#### Exercise description
Reproduce the complete set of records exactly. No picture is to appear in the copy.

··· Record set

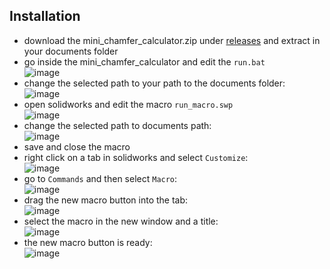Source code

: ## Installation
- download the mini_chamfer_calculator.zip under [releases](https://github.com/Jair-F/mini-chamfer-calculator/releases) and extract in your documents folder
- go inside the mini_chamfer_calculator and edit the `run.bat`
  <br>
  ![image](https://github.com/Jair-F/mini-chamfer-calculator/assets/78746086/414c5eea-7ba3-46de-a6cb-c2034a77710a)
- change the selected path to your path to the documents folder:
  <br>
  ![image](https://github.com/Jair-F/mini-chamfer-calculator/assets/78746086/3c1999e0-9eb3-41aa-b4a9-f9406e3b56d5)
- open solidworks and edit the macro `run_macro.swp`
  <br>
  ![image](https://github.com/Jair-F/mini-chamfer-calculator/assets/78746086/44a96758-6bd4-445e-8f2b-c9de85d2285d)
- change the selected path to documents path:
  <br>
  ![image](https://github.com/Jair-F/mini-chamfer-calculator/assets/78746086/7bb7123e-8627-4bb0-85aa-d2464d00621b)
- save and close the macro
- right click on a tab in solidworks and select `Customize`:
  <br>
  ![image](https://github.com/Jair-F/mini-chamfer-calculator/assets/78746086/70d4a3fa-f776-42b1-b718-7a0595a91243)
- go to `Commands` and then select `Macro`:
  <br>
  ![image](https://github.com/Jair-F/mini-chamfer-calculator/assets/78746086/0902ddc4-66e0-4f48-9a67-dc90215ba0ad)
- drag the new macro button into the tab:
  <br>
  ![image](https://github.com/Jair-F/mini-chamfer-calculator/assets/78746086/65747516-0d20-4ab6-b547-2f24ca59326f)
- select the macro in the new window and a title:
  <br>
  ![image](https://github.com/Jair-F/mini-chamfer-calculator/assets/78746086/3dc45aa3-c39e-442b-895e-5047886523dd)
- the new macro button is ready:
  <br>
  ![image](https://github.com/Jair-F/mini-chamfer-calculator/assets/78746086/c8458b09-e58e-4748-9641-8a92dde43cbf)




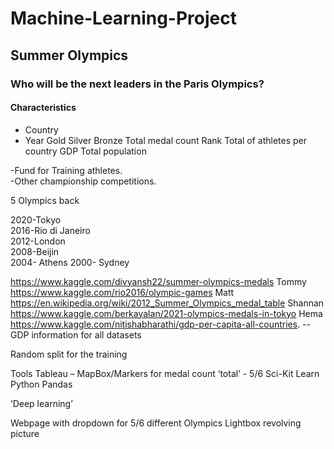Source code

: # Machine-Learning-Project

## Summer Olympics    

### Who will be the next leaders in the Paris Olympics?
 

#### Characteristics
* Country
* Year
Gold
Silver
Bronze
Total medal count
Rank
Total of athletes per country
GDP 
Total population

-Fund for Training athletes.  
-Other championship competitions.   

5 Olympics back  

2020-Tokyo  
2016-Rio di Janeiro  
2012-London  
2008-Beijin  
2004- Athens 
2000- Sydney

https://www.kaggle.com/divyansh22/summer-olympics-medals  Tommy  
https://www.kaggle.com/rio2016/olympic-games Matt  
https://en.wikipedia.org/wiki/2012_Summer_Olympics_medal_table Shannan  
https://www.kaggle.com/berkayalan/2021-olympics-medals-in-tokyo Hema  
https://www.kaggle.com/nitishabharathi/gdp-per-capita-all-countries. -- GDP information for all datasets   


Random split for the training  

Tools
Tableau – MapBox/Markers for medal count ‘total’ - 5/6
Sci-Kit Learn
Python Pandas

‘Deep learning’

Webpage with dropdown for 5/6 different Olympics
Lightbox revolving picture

······

#### Exercise answer
Source code

: ## Installation
- download the mini_chamfer_calculator.zip under [releases](https://github.com/Jair-F/mini-chamfer-calculator/releases) and extract in your documents folder
- go inside the mini_chamfer_calculator and edit the `run.bat`
  <br>
  ![image](https://github.com/Jair-F/mini-chamfer-calculator/assets/78746086/414c5eea-7ba3-46de-a6cb-c2034a77710a)
- change the selected path to your path to the documents folder:
  <br>
  ![image](https://github.com/Jair-F/mini-chamfer-calculator/assets/78746086/3c1999e0-9eb3-41aa-b4a9-f9406e3b56d5)
- open solidworks and edit the macro `run_macro.swp`
  <br>
  ![image](https://github.com/Jair-F/mini-chamfer-calculator/assets/78746086/44a96758-6bd4-445e-8f2b-c9de85d2285d)
- change the selected path to documents path:
  <br>
  ![image](https://github.com/Jair-F/mini-chamfer-calculator/assets/78746086/7bb7123e-8627-4bb0-85aa-d2464d00621b)
- save and close the macro
- right click on a tab in solidworks and select `Customize`:
  <br>
  ![image](https://github.com/Jair-F/mini-chamfer-calculator/assets/78746086/70d4a3fa-f776-42b1-b718-7a0595a91243)
- go to `Commands` and then select `Macro`:
  <br>
  ![image](https://github.com/Jair-F/mini-chamfer-calculator/assets/78746086/0902ddc4-66e0-4f48-9a67-dc90215ba0ad)
- drag the new macro button into the tab:
  <br>
  ![image](https://github.com/Jair-F/mini-chamfer-calculator/assets/78746086/65747516-0d20-4ab6-b547-2f24ca59326f)
- select the macro in the new window and a title:
  <br>
  ![image](https://github.com/Jair-F/mini-chamfer-calculator/assets/78746086/3dc45aa3-c39e-442b-895e-5047886523dd)
- the new macro button is ready:
  <br>
  ![image](https://github.com/Jair-F/mini-chamfer-calculator/assets/78746086/c8458b09-e58e-4748-9641-8a92dde43cbf)




Source code

: # Machine-Learning-Project

## Summer Olympics    

### Who will be the next leaders in the Paris Olympics?
 

#### Characteristics
* Country
* Year
Gold
Silver
Bronze
Total medal count
Rank
Total of athletes per country
GDP 
Total population

-Fund for Training athletes.  
-Other championship competitions.   

5 Olympics back  

2020-Tokyo  
2016-Rio di Janeiro  
2012-London  
2008-Beijin  
2004- Athens 
2000- Sydney

https://www.kaggle.com/divyansh22/summer-olympics-medals  Tommy  
https://www.kaggle.com/rio2016/olympic-games Matt  
https://en.wikipedia.org/wiki/2012_Summer_Olympics_medal_table Shannan  
https://www.kaggle.com/berkayalan/2021-olympics-medals-in-tokyo Hema  
https://www.kaggle.com/nitishabharathi/gdp-per-capita-all-countries. -- GDP information for all datasets   


Random split for the training  

Tools
Tableau – MapBox/Markers for medal count ‘total’ - 5/6
Sci-Kit Learn
Python Pandas

‘Deep learning’

Webpage with dropdown for 5/6 different Olympics
Lightbox revolving picture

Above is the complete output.